Quando la musica è in simbiosi con la recitazione: Fiorenzo Carpi, cinquant’anni di teatro d’un Kurt Weill alla milanese

CarpiMaMi_72dpi(di Andrea Bisicchia) Oggi sono sempre più rari i libri di teatro, anche perché le case editrici ritengono, a torto, che non abbiano più il mercato di una volta . Forse non sanno che il pubblico, che frequenta i teatri, dati SIAE, supera i tredici milioni. L’Editore Skira è diventato un punto di riferimento, per aver dato voce ad artisti come Strehler, Grassi, Puggelli, il Teatro Franco Parenti ed altri. Non poteva, quindi, non accettare la proposta di Stella Casiraghi e Giulio Luciani di dedicare un libro a Fiorenzo Carpi, dopo anni di ricerca nell’archivio del Piccolo Teatro e in quello della famiglia, ben custodito dalla figlia Martina.

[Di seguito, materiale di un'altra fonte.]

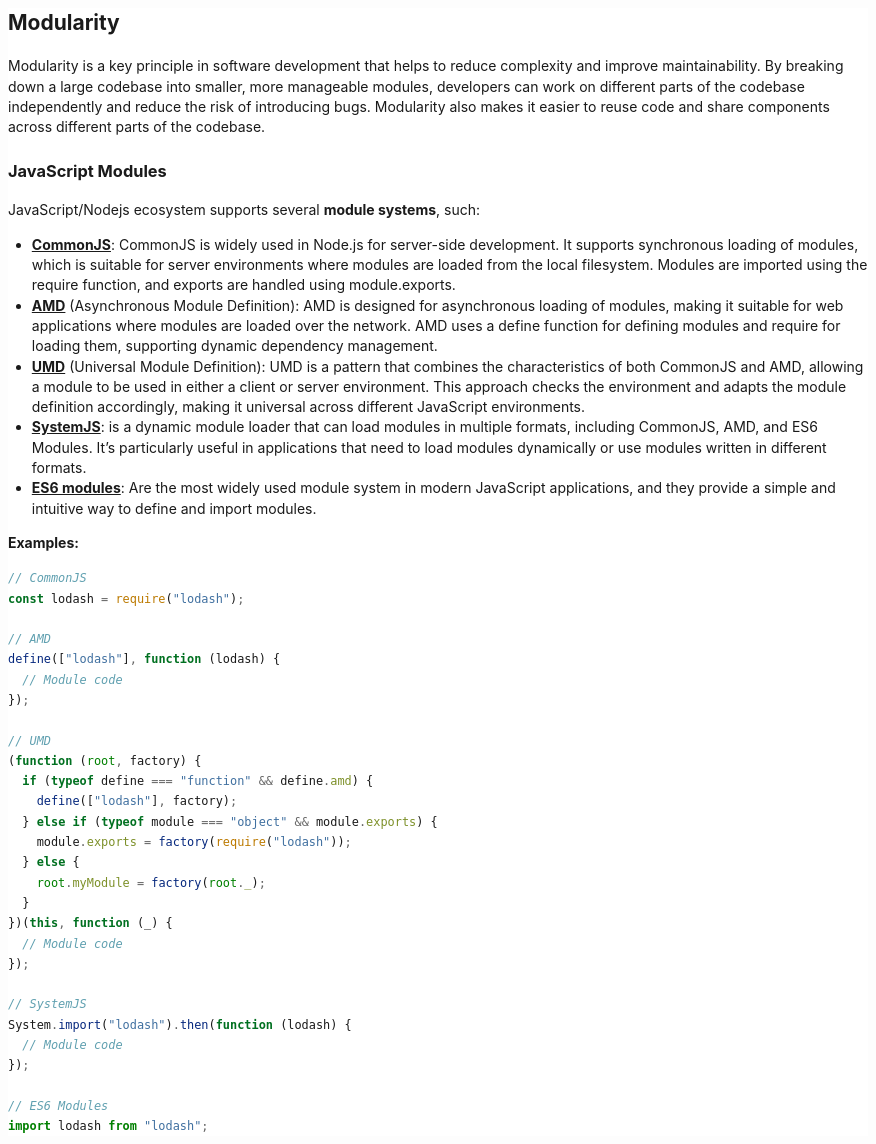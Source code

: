 ## Modularity

Modularity is a key principle in software development that helps to reduce complexity and improve maintainability. By breaking down a large codebase into smaller, more manageable modules, developers can work on different parts of the codebase independently and reduce the risk of introducing bugs. Modularity also makes it easier to reuse code and share components across different parts of the codebase.

### JavaScript Modules

JavaScript/Nodejs ecosystem supports several **module systems**, such:

- **[CommonJS](https://requirejs.org/docs/commonjs.html)**: CommonJS is widely used in Node.js for server-side development. It supports synchronous loading of modules, which is suitable for server environments where modules are loaded from the local filesystem. Modules are imported using the require function, and exports are handled using module.exports.
- **[AMD](https://github.com/amdjs/amdjs-api/wiki/AMD)** (Asynchronous Module Definition): AMD is designed for asynchronous loading of modules, making it suitable for web applications where modules are loaded over the network. AMD uses a define function for defining modules and require for loading them, supporting dynamic dependency management.
- **[UMD](https://github.com/umdjs/umd)** (Universal Module Definition): UMD is a pattern that combines the characteristics of both CommonJS and AMD, allowing a module to be used in either a client or server environment. This approach checks the environment and adapts the module definition accordingly, making it universal across different JavaScript environments.
- **[SystemJS](https://github.com/systemjs/systemjs)**: is a dynamic module loader that can load modules in multiple formats, including CommonJS, AMD, and ES6 Modules. It’s particularly useful in applications that need to load modules dynamically or use modules written in different formats.
- **[ES6 modules](https://developer.mozilla.org/en-US/docs/Web/JavaScript/Guide/Modules)**: Are the most widely used module system in modern JavaScript applications, and they provide a simple and intuitive way to define and import modules.

**Examples:**

```javascript
// CommonJS
const lodash = require("lodash");

// AMD
define(["lodash"], function (lodash) {
  // Module code
});

// UMD
(function (root, factory) {
  if (typeof define === "function" && define.amd) {
    define(["lodash"], factory);
  } else if (typeof module === "object" && module.exports) {
    module.exports = factory(require("lodash"));
  } else {
    root.myModule = factory(root._);
  }
})(this, function (_) {
  // Module code
});

// SystemJS
System.import("lodash").then(function (lodash) {
  // Module code
});

// ES6 Modules
import lodash from "lodash";
```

Ho conosciuto Fiorenzo al tempo del lungo sodalizio con Franco Parenti e Andrée Ruth Shammah che seguiva quello, altrettanto lungo, e mai interrotto, con Strehler e Grassi. Al Pier Lombardo aveva composto le musiche per la Trilogia di Testori, oltre che per le riprese di “Maria Brasca” e “Arialda”, ma anche per “L’Imperatore d’America”, “La doppia incostanza”, “Ivanov”, “Noblesse Oblige”, “La tempesta” di Tadini, etc. Faccio queste segnalazioni, perché, nel volume, mancano, e per dire che l’attività musicale di Fiorenzo Carpi ha bisogno di un successivo completamento. La discrezione, la gentilezza, la cortesia, da me sperimentate, sono ben evidenziate dagli autori, ben noti per lo scrupolo scientifico, oltre che per le competenze e per essere stati vicini al Maestro.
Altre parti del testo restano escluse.